A Mighty Number Two

June 27, 2016 by Tim

Perhaps “sucks” is a bit strong of a word, but Mighty No. 9 certainly isn’t good. It isn’t the game I think most of us thought we’d be getting. The repeated delays were a warning sign, but they came far too late.

Playing Mighty No. 9 I feel like I can see the blue bomber in there, somewhere. He’s just trapped beneath the surface. And being suffocated by odd design decisions and questionable level design.

Now bear with me, as I’ve not actually played a Mega Man game in nearly a decade… but I seem to recall that collecting certain boss’ weapons proved helpful for defeating other bosses. And so there was a strategy to the order you chose to tackle the levels. Thus I was fairly disappointed as I started clearing bosses with just the base weaponry, and found no particular reason to go hunt down a boss’ particular weakness.

I did like the dash mechanic, which is something Mega Man never had… but the level design is constantly working against you, putting up obstacles and barriers that prevent you from maintaining any sort of momentum. As soon as you start feeling a rhythm zipping along through your foes, you’re forced to stop.

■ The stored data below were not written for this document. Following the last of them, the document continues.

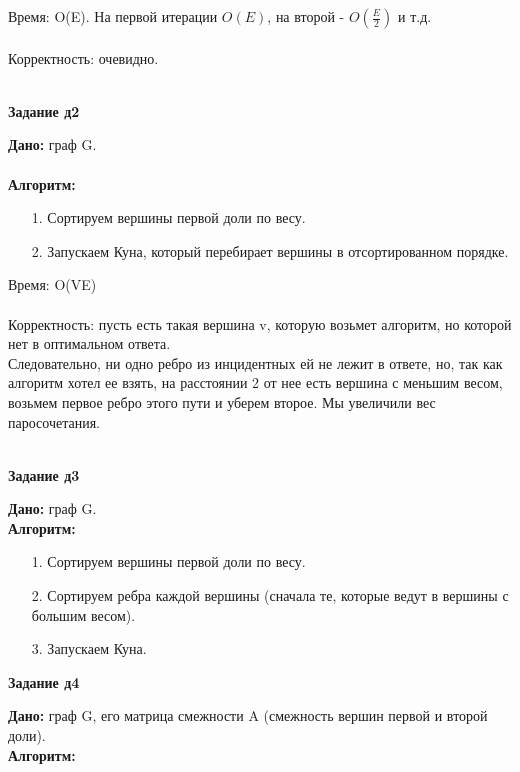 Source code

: \documentclass[12pt]{article} %
\begin{document}
	Время: O(E). На первой итерации $O(E)$, на второй - $O(\frac{E}{2})$ и т.д.\\
	\\
	Корректность: очевидно.\\
	\\
	\begin{center}
		\textbf{Задание д2}\\
	\end{center}
	\textbf{Дано:} граф G.\\
	\\
	\textbf{Алгоритм:}\\
	\begin{enumerate}
		\item[1.] Сортируем вершины первой доли по весу.
		\item[2.] Запускаем Куна, который перебирает вершины в отсортированном порядке.
	\end{enumerate}
	Время: O(VE)\\
	\\
	Корректность: пусть есть такая вершина v, которую возьмет алгоритм, но которой нет в оптимальном ответа.\\
				  Следовательно, ни одно ребро из инцидентных ей не лежит в ответе, но, так как алгоритм хотел ее взять,
				  на расстоянии 2 от нее есть вершина с меньшим весом, возьмем первое ребро этого пути и уберем второе.
				  Мы увеличили вес паросочетания.\\
	\\
	\begin{center}
		\textbf{Задание д3}\\
	\end{center}
	\textbf{Дано:} граф G.\\
	\textbf{Алгоритм:}\\
	\begin{enumerate}
		\item[1.] Сортируем вершины первой доли по весу.
		\item[2.] Сортируем ребра каждой вершины (сначала те, которые ведут в вершины с большим весом).
		\item[3.] Запускаем Куна.
	\end{enumerate}
	\begin{center}
		\textbf{Задание д4}\\
	\end{center}
	\textbf{Дано:} граф G, его матрица смежности A (смежность вершин первой и второй доли).\\
	\textbf{Алгоритм:}\\
\end{document}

I also cannot help but be disappointed with the visuals of the game. It’s hard for me to imagine that in this day age, this sort stylized, sidescrolling aesthetic is all that hard to execute cleanly, and yet everything seems muddy, with varying degrees of resolution to the textures. There are points where I stopped entirely and questioned “did they forget to finish this part?”

Take a look at the art used to sell us the concept back during the Kickstarter:

It’s not unreasonable to think that the game was aspiring to look like this. It is, after all, a sidescrolling endeavor. Even in the switch from 2D art to 3D elements, I’d like to think I’m not the only one who thought this was the direction they were going. Instead we got this:

I don’t find the graphics to be at all impressive. It feels, as I said above, unfinished. The textures are bland, the particle effects are dull and messy, and the models feel fuzzy and rudimentary. Even the game’s hero, Beck, seems to have lost something crucial in the translation from concept to game element.

The character we were first shown has attitude. There’s a sleekness in his design that definitely evokes that classic Mega Man look, but updated with the fidelity of detail that games of today can support. In-game, however, he looks like a tortured ballon animal.

Mighty No. 9 is, at it’s best, playable. But it doesn’t feel like the game we were promised. Capcom doesn’t seem terribly interested in Mega Man as an ongoing franchise, and Mighty No. 9 looked like our best shot at bringing the formula into the current generation. But for some reason, Keiji Inafune has been unable to reproduce the recipe here. It’s not because the new elements brought to the table didn’t work… in fact I feel they did, to a degree. But some of the important basics, like precise jumping, and shooting, fell by the wayside somewhere along the way.